AMHERST, Mass. – Engineers at the University of Massachusetts Amherst are leading a team of international researchers that has just published results on neuromorphic computing, where microprocessors are configured more like human brains than conventional computer chips with the goal of both building better computers and advancing our understanding of the human brain. The paper appears in the February online issue of Nature Electronics and is a follow-up to a 2017 paper in Nature Materials by the same team.
Professors Joshua Yang and Qiangfei Xia of the UMass Amherst electrical and computer engineering (ECE) department led the 24-person international team of researchers from Loughborough University in the U.K., Hewlett Packard Labs, the U.S. Air Force Research Lab, and the Institute of Microelectronics, Tsinghua University, in China.
Yang and Xia say neuromorphic computing is one of the most promising transformative computing technologies currently under intensive study. Memristive devices are a key element of their new research. Memristors are electrical resistance switches that can alter their resistance based on the history of applied voltage and current. These devices can store and process information at the same location on a chip and offer several key performance characteristics that exceed conventional integrated circuit technology.
The researchers say in this latest paper that for the first time they can use these neurons with nonvolatile memristive synapses to build fully memristive artificial neural networks. “With these integrated networks, we experimentally demonstrate unsupervised synaptic weight updating and pattern classification.”
Nature Electronics says it is “interested in the best research from all areas of electronics, incorporating the work of scientists, engineers, and researchers in industry.” The journal recently published another research work led by the UMass Amherst team as the cover article for its inaugural issue in January of 2018.

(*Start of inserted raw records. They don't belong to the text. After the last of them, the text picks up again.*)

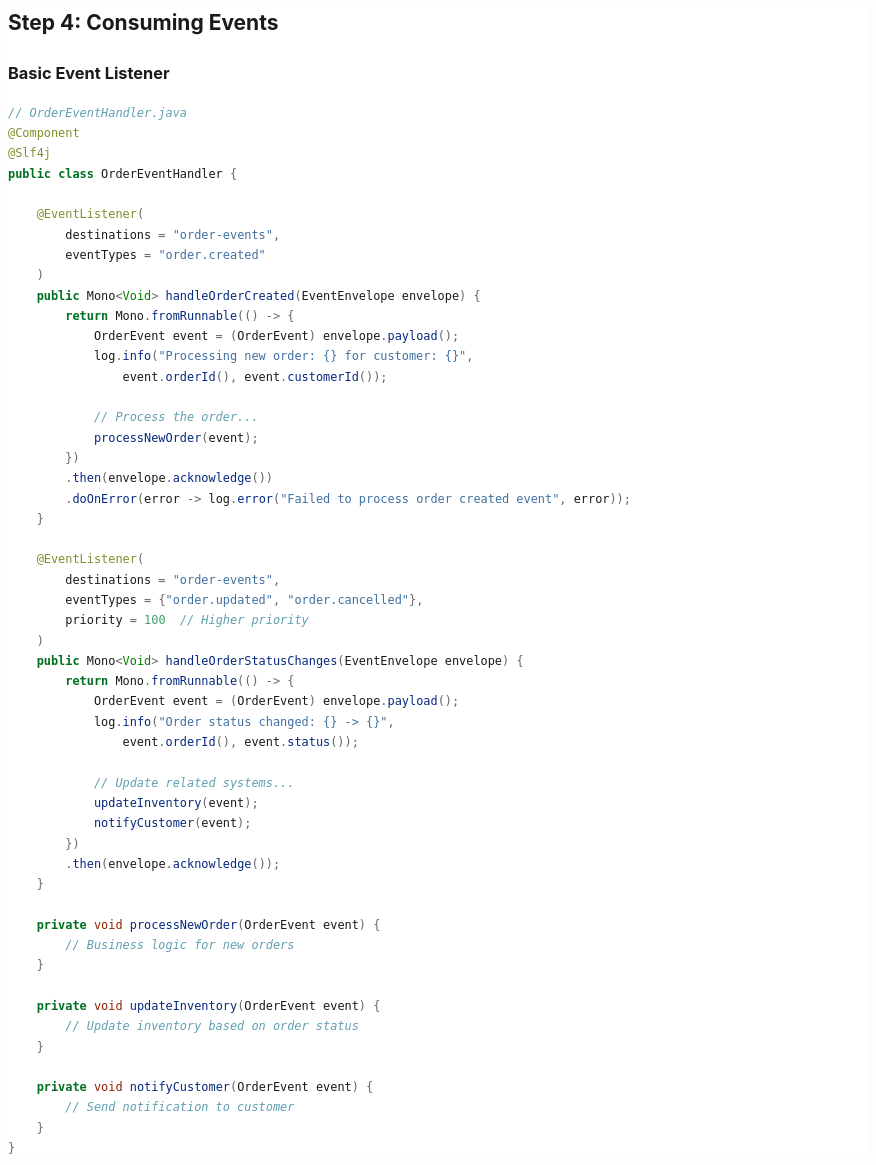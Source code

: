 ## Step 4: Consuming Events

### Basic Event Listener

```java
// OrderEventHandler.java
@Component
@Slf4j
public class OrderEventHandler {

    @EventListener(
        destinations = "order-events",
        eventTypes = "order.created"
    )
    public Mono<Void> handleOrderCreated(EventEnvelope envelope) {
        return Mono.fromRunnable(() -> {
            OrderEvent event = (OrderEvent) envelope.payload();
            log.info("Processing new order: {} for customer: {}", 
                event.orderId(), event.customerId());
            
            // Process the order...
            processNewOrder(event);
        })
        .then(envelope.acknowledge())
        .doOnError(error -> log.error("Failed to process order created event", error));
    }

    @EventListener(
        destinations = "order-events", 
        eventTypes = {"order.updated", "order.cancelled"},
        priority = 100  // Higher priority
    )
    public Mono<Void> handleOrderStatusChanges(EventEnvelope envelope) {
        return Mono.fromRunnable(() -> {
            OrderEvent event = (OrderEvent) envelope.payload();
            log.info("Order status changed: {} -> {}", 
                event.orderId(), event.status());
            
            // Update related systems...
            updateInventory(event);
            notifyCustomer(event);
        })
        .then(envelope.acknowledge());
    }

    private void processNewOrder(OrderEvent event) {
        // Business logic for new orders
    }

    private void updateInventory(OrderEvent event) {
        // Update inventory based on order status
    }

    private void notifyCustomer(OrderEvent event) {
        // Send notification to customer
    }
}
```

In addition to Yang and Xia, the UMass Amherst authors are Zhongrui Wang, Saumil Joshi, Wenhao Song, Rivu Midya, Yunning Li, Mingyi Rao, Peng Yan, Shiva Asapu, Ye Zhuo, Hao Jiang, Peng Lin, Can Li, Jung Ho Yoon and Navnidhi K. Upadhyay; Sergey Savel’ev of Loughborough University; Jiaming Zhang, Miao Hu, John Paul Strachan and R. Stanley Williams from Hewlett Packard Labs; Mark Barnell and Qing Wu from the U.S. Air Force Research Lab, and Huaqiang Wu from the Tsinghua University.